You might want to initialize the concentration of one or more of the substances in your simulation. In this tutorial we shall take a look on how to do so.

Tutorial by example

Go into the test/system/substance_initialization/src directory and open the source file substance_initialization.h in your favorite editor.

1. List the substance(s)

We start the code off by listing the substances we will use in our simulation in an enum data structure. In this example we just create one substance.

enum Substances { kSubstance };

2. Specify the space dimensions

We bound our space to keep things simple.

param->bound_space = kClosed;
param->min_bound = -100;
param->max_bound = 100;

3. Create a cell

We create one cell with diameter 10, at a random location

auto construct = [](const Real3& position) {
  Cell* cell = new Cell(position);
  cell->SetDiameter(10);
  return cell;
};
ModelInitializer::CreateAgentsRandom(param->min_bound, param->max_bound, 1,
                                    construct);

4. Define the substance(s)

We define the diffusion parameters of the substance(s) in our simulation. We choose a diffusion coefficient of 0.5, a decay constant 0f 0 and a resolution of 20.

ModelInitializer::DefineSubstance(kSubstance, "Substance", 0.5, 0, 20);

5. Initialize the substance(s)

Now comes the most important part of the tutorial: initializing our substance(s) concentration values through the space. We will use the function ModelInitializer::InitializeSubstance for this purpose. In this example we initialize our substance according to a Gaussian distribution.

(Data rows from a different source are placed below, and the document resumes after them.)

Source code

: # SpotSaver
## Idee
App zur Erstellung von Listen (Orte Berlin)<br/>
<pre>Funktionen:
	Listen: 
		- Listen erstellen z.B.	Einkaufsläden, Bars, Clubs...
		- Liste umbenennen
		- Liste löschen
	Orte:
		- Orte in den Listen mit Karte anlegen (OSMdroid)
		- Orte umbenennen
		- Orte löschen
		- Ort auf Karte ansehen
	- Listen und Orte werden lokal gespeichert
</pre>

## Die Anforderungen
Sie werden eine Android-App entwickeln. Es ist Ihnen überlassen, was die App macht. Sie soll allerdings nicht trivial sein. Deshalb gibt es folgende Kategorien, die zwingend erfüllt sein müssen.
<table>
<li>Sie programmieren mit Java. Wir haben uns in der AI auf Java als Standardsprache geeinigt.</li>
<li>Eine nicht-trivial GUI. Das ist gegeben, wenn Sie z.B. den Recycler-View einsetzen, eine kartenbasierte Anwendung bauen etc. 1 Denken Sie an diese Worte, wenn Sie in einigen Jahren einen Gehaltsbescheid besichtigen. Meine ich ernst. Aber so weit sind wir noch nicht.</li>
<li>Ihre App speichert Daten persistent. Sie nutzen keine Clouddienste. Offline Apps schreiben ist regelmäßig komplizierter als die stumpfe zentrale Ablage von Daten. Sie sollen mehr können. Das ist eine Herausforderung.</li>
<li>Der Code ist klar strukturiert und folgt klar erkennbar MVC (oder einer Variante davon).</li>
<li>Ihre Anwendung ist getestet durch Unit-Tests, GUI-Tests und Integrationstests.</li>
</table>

ModelInitializer::InitializeSubstance(kSubstance, "Substance",
                                      GaussianBand(0, 5, Axis::kXAxis));

Let's break this down. We first pass the substance enum id and name in the function in order to specify which substance we want to initialize. Then we simply pass the model we want to initialize the substance with (we call these "initializers"). In this case we choose for a GaussianBand with a mean value of 0 along the x-axis, and a variance of 5.

The result (visualized with ParaView) is the following:

GaussianBand

Creating a custom substance initializer

In this tutorial you have seen how to initialize a substance's concentration values with the GaussianBand initializer. Of course this is not the only model to initialize a substance with. We have several predefined initializers available in BioDynaMo, and you can create your own.

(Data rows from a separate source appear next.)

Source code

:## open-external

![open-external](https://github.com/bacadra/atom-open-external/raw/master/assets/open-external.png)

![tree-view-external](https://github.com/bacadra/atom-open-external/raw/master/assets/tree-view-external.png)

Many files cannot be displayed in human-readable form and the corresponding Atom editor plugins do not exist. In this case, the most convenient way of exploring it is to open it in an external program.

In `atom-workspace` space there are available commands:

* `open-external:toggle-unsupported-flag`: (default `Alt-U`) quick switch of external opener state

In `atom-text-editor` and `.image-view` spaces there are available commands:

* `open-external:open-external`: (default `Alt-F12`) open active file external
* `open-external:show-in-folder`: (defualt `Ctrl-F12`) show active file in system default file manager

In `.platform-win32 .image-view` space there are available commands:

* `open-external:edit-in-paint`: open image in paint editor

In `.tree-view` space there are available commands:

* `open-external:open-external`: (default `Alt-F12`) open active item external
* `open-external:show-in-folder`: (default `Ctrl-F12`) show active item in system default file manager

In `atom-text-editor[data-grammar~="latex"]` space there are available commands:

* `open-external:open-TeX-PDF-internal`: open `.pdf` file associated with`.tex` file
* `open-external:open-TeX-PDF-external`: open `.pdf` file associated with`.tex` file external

Let's take a look at an existing substance initializer.

Option 1: Functors

struct GaussianBand {
  real_t mean_;
  real_t sigma_;
  uint8_t axis_;

  GaussianBand(real_t mean, real_t sigma, uint8_t axis) {
    mean_ = mean;
    sigma_ = sigma;
    axis_ = axis;
  }

  real_t operator()(real_t x, real_t y, real_t z) {
    switch(axis_) {
      case Axis::kXAxis: return ROOT::Math::normal_pdf(x, sigma_, mean_);
      case Axis::kYAxis: return ROOT::Math::normal_pdf(y, sigma_, mean_);
      case Axis::kZAxis: return ROOT::Math::normal_pdf(z, sigma_, mean_);
      default: throw std::logic_error("You have chosen an non-existing axis!");
    }
  }
};

The above code is what is called a 'functor' in C++. Here it basically describes the model or operation that you want to perform on the entire diffusion space. In the constructor we save the mean, variance and orientation axis, so that this initializer can be used generically. The operator tells BioDynaMo what the concentration value should be for x, y, and z. BioDynaMo will make sure that your operator is executed over the whole simulation space. In this example we make use of a function that models the normal (i.e. Gaussian) probability density function.

Option 2: Lambdas

Functors are nice if you want to create a generic model that you can apply for several input variables (e.g. different means, sigmas in the above example). But you might want to just keep it short and simple; in which case lambdas are nice to use. We can accomplish exactly the same result as the above example with the following lambda:

auto gaussian_band = [](real_t x, real_t y, real_t z) {
  return ROOT::Math::normal_pdf(x, 5, 0);
};

Much simpler right? As you can see we have hard-coded some of the variables that we had generalized in our functor. So depending on your use case or preference, lambdas might be the way to go.